By Eduard Popov – translated by Jafe Arnold – 

“DPR: Republic of a People’s Economy without Oligarchs and Corruption”

Continued from Parts 1 and 2

Economic and Social Processes in the Donbass People’s Republics

The tendency towards oligarchization, or the formation of large holdings of oligarchs over the course of unjust privatization and their active or decisive influence on state policy, was more pronounced in post-Soviet Ukraine than in any other former republic of the USSR on the European continent. The oligarchs received huge chunks of property not for merit, but thanks to their closeness to the government or even participation in government. For example, at one point the richest man in Ukraine was Viktor Pinchuk, the son-in-law of the second Ukrainian President, Leonid Kuchma. Overall, two large geographically-based clans of oligarchs developed in Ukraine: the Dnepropetrovsk and Donetsk clans. The Donbass region (the Donetsk and Lugansk regions of former Ukraine) is the region with the most concentrated oligarch property. The number one oligarch not only of Donbass but also all of Ukraine during the Euromaidan was Rinat Akhmetov, who comes from semi-criminal circles. 

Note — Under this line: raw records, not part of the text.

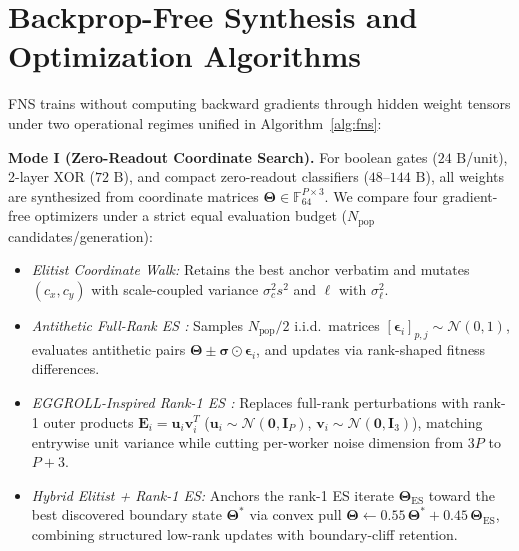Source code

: \section{Backprop-Free Synthesis and Optimization Algorithms}
\label{sec:alg}

FNS trains without computing backward gradients through hidden weight tensors under two operational regimes unified in Algorithm~\ref{alg:fns}:

\textbf{Mode I (Zero-Readout Coordinate Search).} For boolean gates ($24\text{ B}$/unit), 2-layer XOR ($72\text{ B}$), and compact zero-readout classifiers ($48\text{--}144\text{ B}$), all weights are synthesized from coordinate matrices $\boldsymbol{\Theta}\in\mathbb{F}_{64}^{P\times 3}$. We compare four gradient-free optimizers under a strict equal evaluation budget ($N_{\mathrm{pop}}$ candidates/generation):
\begin{itemize}
    \item \textit{Elitist Coordinate Walk:} Retains the best anchor verbatim and mutates $(c_x, c_y)$ with scale-coupled variance $\sigma_c^2 s^2$ and $\ell$ with $\sigma_\ell^2$.
    \item \textit{Antithetic Full-Rank ES \cite{salimans2017evolution}:} Samples $N_{\mathrm{pop}}/2$ i.i.d.\ matrices $[\boldsymbol{\epsilon}_i]_{p,j} \sim \mathcal{N}(0,1)$, evaluates antithetic pairs $\boldsymbol{\Theta} \pm \boldsymbol{\sigma}\odot\boldsymbol{\epsilon}_i$, and updates via rank-shaped fitness differences.
    \item \textit{EGGROLL-Inspired Rank-1 ES \cite{sarkar2025eggroll}:} Replaces full-rank perturbations with rank-1 outer products $\mathbf{E}_i = \mathbf{u}_i\mathbf{v}_i^T$ ($\mathbf{u}_i \sim \mathcal{N}(\mathbf{0}, \mathbf{I}_P)$, $\mathbf{v}_i \sim \mathcal{N}(\mathbf{0}, \mathbf{I}_3)$), matching entrywise unit variance while cutting per-worker noise dimension from $3P$ to $P+3$.
    \item \textit{Hybrid Elitist + Rank-1 ES:} Anchors the rank-1 ES iterate $\boldsymbol{\Theta}_{\mathrm{ES}}$ toward the best discovered boundary state $\boldsymbol{\Theta}^*$ via convex pull $\boldsymbol{\Theta} \leftarrow 0.55\,\boldsymbol{\Theta}^* + 0.45\,\boldsymbol{\Theta}_{\mathrm{ES}}$, combining structured low-rank updates with boundary-cliff retention.
\end{itemize}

The preservation of oligarch property was contrary to the social slogans of both the Russian Spring and the Euromaidan. The question of nationalizing Ukrainian oligarch property arose at the first stage of the formation of Donbass’ independent state authorities. But at this initial stage of the Donbass people’s republics establishment, an absurd system evolved in which the DPR and LPR preserved the Ukrainian oligarchs’ property, i.e., enterprises which paid taxes into Ukraine’s military budget. According to the Ukrainian Ministry of Finance, between the beginning of May 2014 and the end of May 2016, enterprises registered on the parts of the Donetsk and Lugansk regions uncontrolled by Kiev paid taxes, fees, and social contributions (ESV) in the total amount of around 36.8 million hryvnia, or approximately $1.5 billion. 

At first the tax payments to Kiev were a necessary measure, as can be seen in an example excerpted from an interview with one of the leaders of the city of Konstantinovka (at that time the territory of the DPR, but currently controlled by Ukraine), Vladimir Bugay. The interview was conducted in mid-June 2014:

Eduard Popov: How does the tax system of the city of Konstantinovka and the DPR as a whole work?

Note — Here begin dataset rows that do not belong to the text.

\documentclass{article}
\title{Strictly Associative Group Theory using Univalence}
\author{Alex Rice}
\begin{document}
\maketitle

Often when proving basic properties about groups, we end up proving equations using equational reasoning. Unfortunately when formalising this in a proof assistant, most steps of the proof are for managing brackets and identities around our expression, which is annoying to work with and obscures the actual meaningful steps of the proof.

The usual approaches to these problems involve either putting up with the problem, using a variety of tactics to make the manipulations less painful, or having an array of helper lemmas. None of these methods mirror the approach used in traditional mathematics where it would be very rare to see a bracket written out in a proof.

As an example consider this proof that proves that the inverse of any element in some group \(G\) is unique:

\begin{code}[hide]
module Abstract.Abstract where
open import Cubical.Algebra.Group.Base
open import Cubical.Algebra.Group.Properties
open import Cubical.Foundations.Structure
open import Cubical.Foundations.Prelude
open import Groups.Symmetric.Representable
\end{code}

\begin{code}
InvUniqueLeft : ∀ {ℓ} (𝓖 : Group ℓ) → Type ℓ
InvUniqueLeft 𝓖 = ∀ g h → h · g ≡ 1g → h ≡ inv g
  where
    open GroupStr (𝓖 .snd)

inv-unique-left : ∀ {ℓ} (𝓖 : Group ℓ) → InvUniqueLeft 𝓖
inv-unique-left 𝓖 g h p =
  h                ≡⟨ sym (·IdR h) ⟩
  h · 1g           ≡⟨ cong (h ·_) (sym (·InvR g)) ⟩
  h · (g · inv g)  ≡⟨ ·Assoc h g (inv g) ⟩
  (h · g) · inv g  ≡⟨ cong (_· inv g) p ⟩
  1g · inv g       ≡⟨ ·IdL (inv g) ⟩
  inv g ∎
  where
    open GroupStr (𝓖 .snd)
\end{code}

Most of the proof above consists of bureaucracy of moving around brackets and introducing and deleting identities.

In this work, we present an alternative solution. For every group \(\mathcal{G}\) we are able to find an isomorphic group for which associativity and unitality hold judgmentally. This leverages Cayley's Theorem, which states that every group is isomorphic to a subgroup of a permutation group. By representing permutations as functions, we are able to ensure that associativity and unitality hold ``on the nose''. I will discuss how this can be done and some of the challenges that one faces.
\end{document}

Vladimir Bugay: The Donetsk republic collects taxes which were previously paid into local budgets, while revenue taxes and other taxes are still paid to Kiev so that they’ll still pay out our pensions and benefits, because there is no pension system ready here yet.

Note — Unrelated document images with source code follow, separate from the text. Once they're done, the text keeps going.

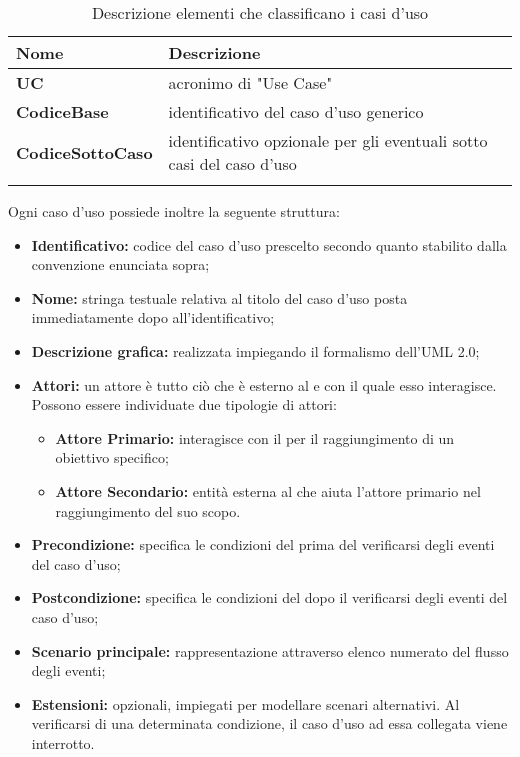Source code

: \setlength{\freewidth}{\dimexpr\textwidth-0\tabcolsep}
	\renewcommand{\arraystretch}{1.5}
	\setlength{\aboverulesep}{0pt}
	\setlength{\belowrulesep}{0pt}
	\begin{longtable}{L{.2\freewidth} L{.6\freewidth} L{.080\freewidth}}
		\toprule 
		\textbf{Nome} & \textbf{Descrizione} \\
		\toprule
		\endhead		
		\textbf{UC} & acronimo di "Use Case" \\
		\textbf{CodiceBase} & identificativo del caso d'uso generico \\
		\textbf{CodiceSottoCaso} & identificativo opzionale per gli eventuali sotto casi del caso d'uso \\
		\bottomrule
		\hiderowcolors
		\caption{Descrizione elementi che classificano i casi d'uso}
	\end{longtable}

Ogni caso d'uso possiede inoltre la seguente struttura:
\begin{itemize}
	\item \textbf{Identificativo:} codice del caso d'uso prescelto secondo quanto stabilito dalla convenzione enunciata sopra;
	\item \textbf{Nome:} stringa testuale relativa al titolo del caso d'uso posta immediatamente dopo all'identificativo;
	\item \textbf{Descrizione grafica:} realizzata impiegando il formalismo dell'UML 2.0;
	\item \textbf{Attori:} un attore è tutto ciò che è esterno al  e con il quale esso interagisce. Possono essere individuate due tipologie di attori:
	\begin{itemize}
		\item \textbf{Attore Primario:} interagisce con il  per il raggiungimento di un obiettivo specifico;
		\item \textbf{Attore Secondario:} entità esterna al  che aiuta l'attore primario nel raggiungimento del suo scopo.
	\end{itemize}
	\item \textbf{Precondizione:} specifica le condizioni del  prima del verificarsi degli eventi del caso d'uso;
	\item \textbf{Postcondizione:} specifica le condizioni del  dopo il verificarsi degli eventi del caso d'uso;
	\item \textbf{Scenario principale:} rappresentazione attraverso elenco numerato del flusso degli eventi;
	\item \textbf{Estensioni:} opzionali, impiegati per modellare scenari alternativi. Al verificarsi di una determinata condizione, il caso d'uso ad essa collegata viene interrotto.
\end{itemize}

Popov: That is to say that people receive all their benefits from Ukraine?

Bugay: Up until last [month] everyone received everything. For May [2014] everyone received 100%…I talked with the leadership of the Donetsk republic and they said that we need to move [towards an independent social payments system] gradually. If we cut off everything, then the economy will collapse. Most taxes, it turns out, we take for ourselves, but part of the taxes we give to Kiev so that they pay out our social payments. It works like this: we give them two rubles and they give us back one. So this suits them for now, and they of course pay us, but if they suddenly stop paying, then we’ll try to stop so that their taxes don’t arrive.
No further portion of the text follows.